:: The data

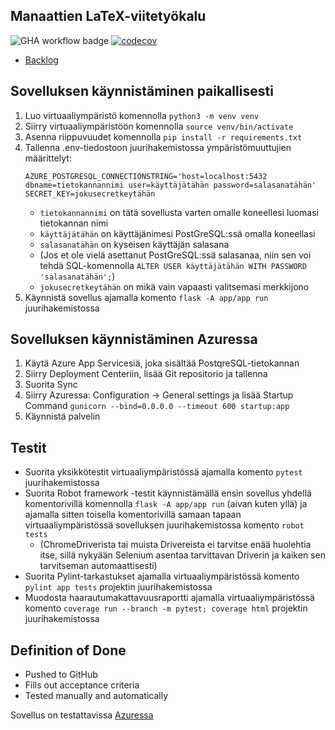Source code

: ## Manaattien LaTeX-viitetyökalu
![GHA workflow badge](https://github.com/emilkivela/miniprojekti-manaatit/workflows/CI/badge.svg)
[![codecov](https://codecov.io/gh/emilkivela/miniprojekti-manaatit/graph/badge.svg)](https://codecov.io/gh/emilkivela/miniprojekti-manaatit)
- [Backlog](https://helsinkifi-my.sharepoint.com/:x:/g/personal/jannekoi_ad_helsinki_fi/EYn4NiHQI7NOrNhXnwcYWz4BjzSH1-En9Xs1Cre1dXYCrw?e=KMDOtW)

## Sovelluksen käynnistäminen paikallisesti
1. Luo virtuaaliympäristö komennolla ``` python3 -m venv venv ```
2. Siirry virtuaaliympäristöön komennolla ``` source venv/bin/activate ```
3. Asenna riippuvuudet komennolla ``` pip install -r requirements.txt ```
4. Tallenna .env-tiedostoon juurihakemistossa ympäristömuuttujien määrittelyt:
   ```
   AZURE_POSTGRESQL_CONNECTIONSTRING='host=localhost:5432 dbname=tietokannannimi user=käyttäjätähän password=salasanatähän'
   SECRET_KEY=jokusecretkeytähän
   ```
   - ``` tietokannannimi ``` on tätä sovellusta varten omalle koneellesi luomasi tietokannan nimi
   - ``` käyttäjätähän ``` on käyttäjänimesi PostGreSQL:ssä omalla koneellasi
   - ``` salasanatähän ``` on kyseisen käyttäjän salasana
   - (Jos et ole vielä asettanut PostGreSQL:ssä salasanaa, niin sen voi tehdä SQL-komennolla ``` ALTER USER käyttäjätähän WITH PASSWORD 'salasanatähän'; ```)
   - ``` jokusecretkeytähän ``` on mikä vain vapaasti valitsemasi merkkijono
5. Käynnistä sovellus ajamalla komento ``` flask -A app/app run ``` juurihakemistossa

## Sovelluksen käynnistäminen Azuressa
1. Käytä Azure App Servicesiä, joka sisältää PostqreSQL-tietokannan
2. Siirry Deployment Centeriin, lisää Git repositorio ja tallenna
3. Suorita Sync
4. Siirry Azuressa: Configuration -> General settings ja lisää Startup Command ``` gunicorn --bind=0.0.0.0 --timeout 600 startup:app ```
5. Käynnistä palvelin

## Testit
- Suorita yksikkötestit virtuaaliympäristössä ajamalla komento ``` pytest ``` juurihakemistossa
- Suorita Robot framework -testit käynnistämällä ensin sovellus yhdellä komentorivillä komennolla ``` flask -A app/app run ``` (aivan kuten yllä) ja ajamalla sitten toisella komentorivillä samaan tapaan virtuaaliympäristössä sovelluksen juurihakemistossa komento ``` robot tests ```
  - (ChromeDriverista tai muista Drivereista ei tarvitse enää huolehtia itse, sillä nykyään Selenium asentaa tarvittavan Driverin ja kaiken sen tarvitseman automaattisesti)
- Suorita Pylint-tarkastukset ajamalla virtuaaliympäristössä komento ``` pylint app tests ``` projektin juurihakemistossa
- Muodosta haarautumakattavuusraportti ajamalla virtuaaliympäristössä komento ``` coverage run --branch -m pytest; coverage html ``` projektin juurihakemistossa

## Definition of Done
- Pushed to GitHub
- Fills out acceptance criteria
- Tested manually and automatically

Sovellus on testattavissa [Azuressa](https://manaatit.azurewebsites.net/) 
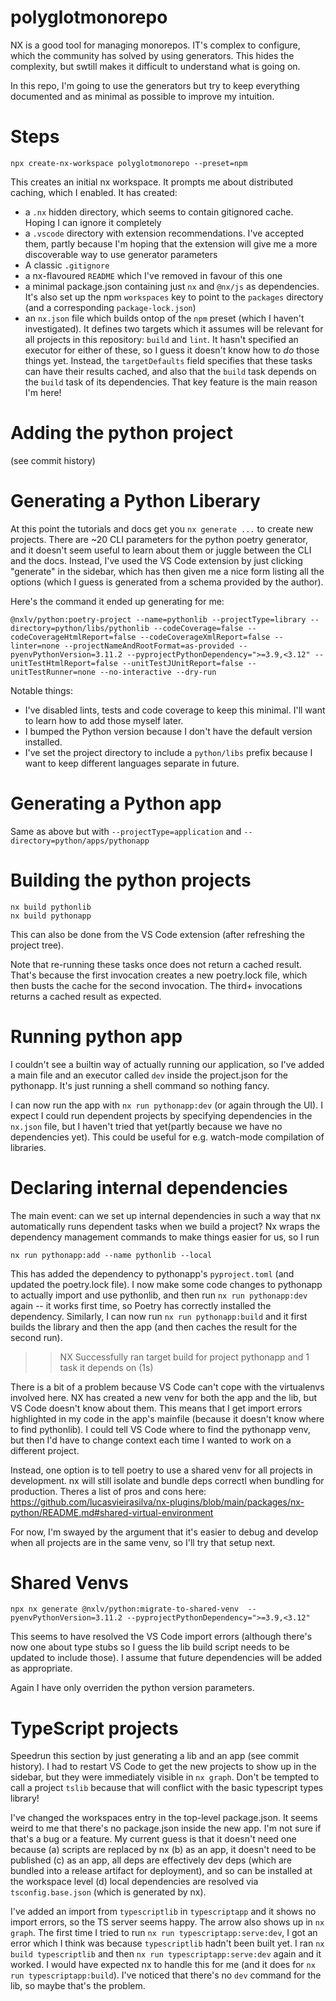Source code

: # polyglotmonorepo

NX is a good tool for managing monorepos. IT's complex to configure, which the community has solved by using generators. This hides the complexity, but swtill makes it difficult to understand what is going on.

In this repo, I'm going to use the generators but try to keep everything documented and as minimal as possible to improve my intuition.

# Steps

```
npx create-nx-workspace polyglotmonorepo --preset=npm
```

This creates an initial nx workspace. It prompts me about distributed caching, which I enabled. It has created:

- a `.nx` hidden directory, which seems to contain gitignored cache. Hoping I can ignore it completely
- a `.vscode` directory with extension recommendations. I've accepted them, partly because I'm hoping that the extension will give me a more discoverable way to use generator parameters
- A classic `.gitignore`
- a nx-flavoured `README` which I've removed in favour of this one
- a minimal package.json containing just `nx` and `@nx/js` as dependencies. It's also set up the npm `workspaces` key to point to the `packages` directory (and a corresponding `package-lock.json`)
- an `nx.json` file which builds ontop of the `npm` preset (which I haven't investigated). It defines two targets which it assumes will be relevant for all projects in this repository: `build` and `lint`. It hasn't specified an executor for either of these, so I guess it doesn't know how to _do_ those things yet. Instead, the `targetDefaults` field specifies that these tasks can have their results cached, and also that the `build` task depends on the `build` task of its dependencies. That key feature is the main reason I'm here!

# Adding the python project

(see commit history)

# Generating a Python Liberary

At this point the tutorials and docs get you `nx generate ...` to create new projects. There are ~20 CLI parameters for the python poetry generator, and it doesn't seem useful to learn about them or juggle between the CLI and the docs. Instead, I've used the VS Code extension by just clicking "generate" in the sidebar, which has then given me a nice form listing all the options (which I guess is generated from a schema provided by the author).

Here's the command it ended up generating for me:

```
@nxlv/python:poetry-project --name=pythonlib --projectType=library --directory=python/libs/pythonlib --codeCoverage=false --codeCoverageHtmlReport=false --codeCoverageXmlReport=false --linter=none --projectNameAndRootFormat=as-provided --pyenvPythonVersion=3.11.2 --pyprojectPythonDependency=">=3.9,<3.12" --unitTestHtmlReport=false --unitTestJUnitReport=false --unitTestRunner=none --no-interactive --dry-run
```

Notable things:

- I've disabled lints, tests and code coverage to keep this minimal. I'll want to learn how to add those myself later.
- I bumped the Python version because I don't have the default version installed.
- I've set the project directory to include a `python/libs` prefix because I want to keep different languages separate in future.

# Generating a Python app

Same as above but with `--projectType=application` and `--directory=python/apps/pythonapp`

# Building the python projects

```
nx build pythonlib
nx build pythonapp
```

This can also be done from the VS Code extension (after refreshing the project tree).

Note that re-running these tasks once does not return a cached result. That's because the first invocation creates a new poetry.lock file, which then busts the cache for the second invocation. The third+ invocations returns a cached result as expected.

# Running python app

I couldn't see a builtin way of actually running our application, so I've added a main file and an executor called `dev` inside the project.json for the pythonapp. It's just running a shell command so nothing fancy.

I can now run the app with `nx run pythonapp:dev`
(or again through the UI). I expect I could run dependent projects by specifying dependencies in the `nx.json` file, but I haven't tried that yet(partly because we have no dependencies yet). This could be useful for e.g. watch-mode compilation of libraries.

# Declaring internal dependencies

The main event: can we set up internal dependencies in such a way that nx automatically runs dependent tasks when we build a project? Nx wraps the dependency management commands to make things easier for us, so I run

```
nx run pythonapp:add --name pythonlib --local
```

This has added the dependency to pythonapp's `pyproject.toml` (and updated the poetry.lock file). I now make some code changes to pythonapp to actually import and use pythonlib, and then run `nx run pythonapp:dev` again -- it works first time, so Poetry has correctly installed the dependency. Similarly, I can now run `nx run pythonapp:build` and it first builds the library and then the app (and then caches the result for the second run).

> > NX Successfully ran target build for project pythonapp and 1 task it depends on (1s)

There is a bit of a problem because VS Code can't cope with the virtualenvs involved here. NX has created a new venv for both the app and the lib, but VS Code doesn't know about them. This means that I get import errors highlighted in my code in the app's mainfile (because it doesn't know where to find pythonlib). I could tell VS Code where to find the pythonapp venv, but then I'd have to change context each time I wanted to work on a different project.

Instead, one option is to tell poetry to use a shared venv for all projects in development. nx will still isolate and bundle deps correctl when bundling for production. Theres a list of pros and cons here: https://github.com/lucasvieirasilva/nx-plugins/blob/main/packages/nx-python/README.md#shared-virtual-environment

For now, I'm swayed by the argument that it's easier to debug and develop when all projects are in the same venv, so I'll try that setup next.

# Shared Venvs

```
npx nx generate @nxlv/python:migrate-to-shared-venv  --pyenvPythonVersion=3.11.2 --pyprojectPythonDependency=">=3.9,<3.12"
```

This seems to have resolved the VS Code import errors (although there's now one about type stubs so I guess the lib build script needs to be updated to include those). I assume that future dependencies will be added as appropriate.

Again I have only overriden the python version parameters.

# TypeScript projects

Speedrun this section by just generating a lib and an app (see commit history). I had to restart VS Code to get the new projects to show up in the sidebar, but they were immediately visible in `nx graph`. Don't be tempted to call a project `tslib` because that will conflict with the basic typescript types library!

I've changed the workspaces entry in the top-level package.json. It seems weird to me that there's no package.json inside the new app. I'm not sure if that's a bug or a feature. My current guess is that it doesn't need one because (a) scripts are replaced by nx (b) as an app, it doesn't need to be published (c) as an app, all deps are effectively dev deps (which are bundled into a release artifact for deployment), and so can be installed at the workspace level (d) local dependencies are resolved via `tsconfig.base.json` (which is generated by nx).

I've added an import from `typescriptlib` in `typescriptapp` and it shows no import errors, so the TS server seems happy. The arrow also shows up in `nx graph`. The first time I tried to run `nx run typescriptapp:serve:dev`, I got an error which I think was because `typescriptlib` hadn't been built yet. I ran `nx build typescriptlib` and then `nx run typescriptapp:serve:dev` again and it worked. I would have expected nx to handle this for me (and it does for `nx run typescriptapp:build`). I've noticed that there's no `dev` command for the lib, so maybe that's the problem.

::::

■ Exercise brief: Each line in the entries above, starting at the line with "Here's the command" and ending at the line with "# Running python app", is to be printed exactly, and only those lines.

■ Response to the exercise:
Here's the command it ended up generating for me:

```
@nxlv/python:poetry-project --name=pythonlib --projectType=library --directory=python/libs/pythonlib --codeCoverage=false --codeCoverageHtmlReport=false --codeCoverageXmlReport=false --linter=none --projectNameAndRootFormat=as-provided --pyenvPythonVersion=3.11.2 --pyprojectPythonDependency=">=3.9,<3.12" --unitTestHtmlReport=false --unitTestJUnitReport=false --unitTestRunner=none --no-interactive --dry-run
```

Notable things:

- I've disabled lints, tests and code coverage to keep this minimal. I'll want to learn how to add those myself later.
- I bumped the Python version because I don't have the default version installed.
- I've set the project directory to include a `python/libs` prefix because I want to keep different languages separate in future.

# Generating a Python app

Same as above but with `--projectType=application` and `--directory=python/apps/pythonapp`

# Building the python projects

```
nx build pythonlib
nx build pythonapp
```

This can also be done from the VS Code extension (after refreshing the project tree).

Note that re-running these tasks once does not return a cached result. That's because the first invocation creates a new poetry.lock file, which then busts the cache for the second invocation. The third+ invocations returns a cached result as expected.

# Running python app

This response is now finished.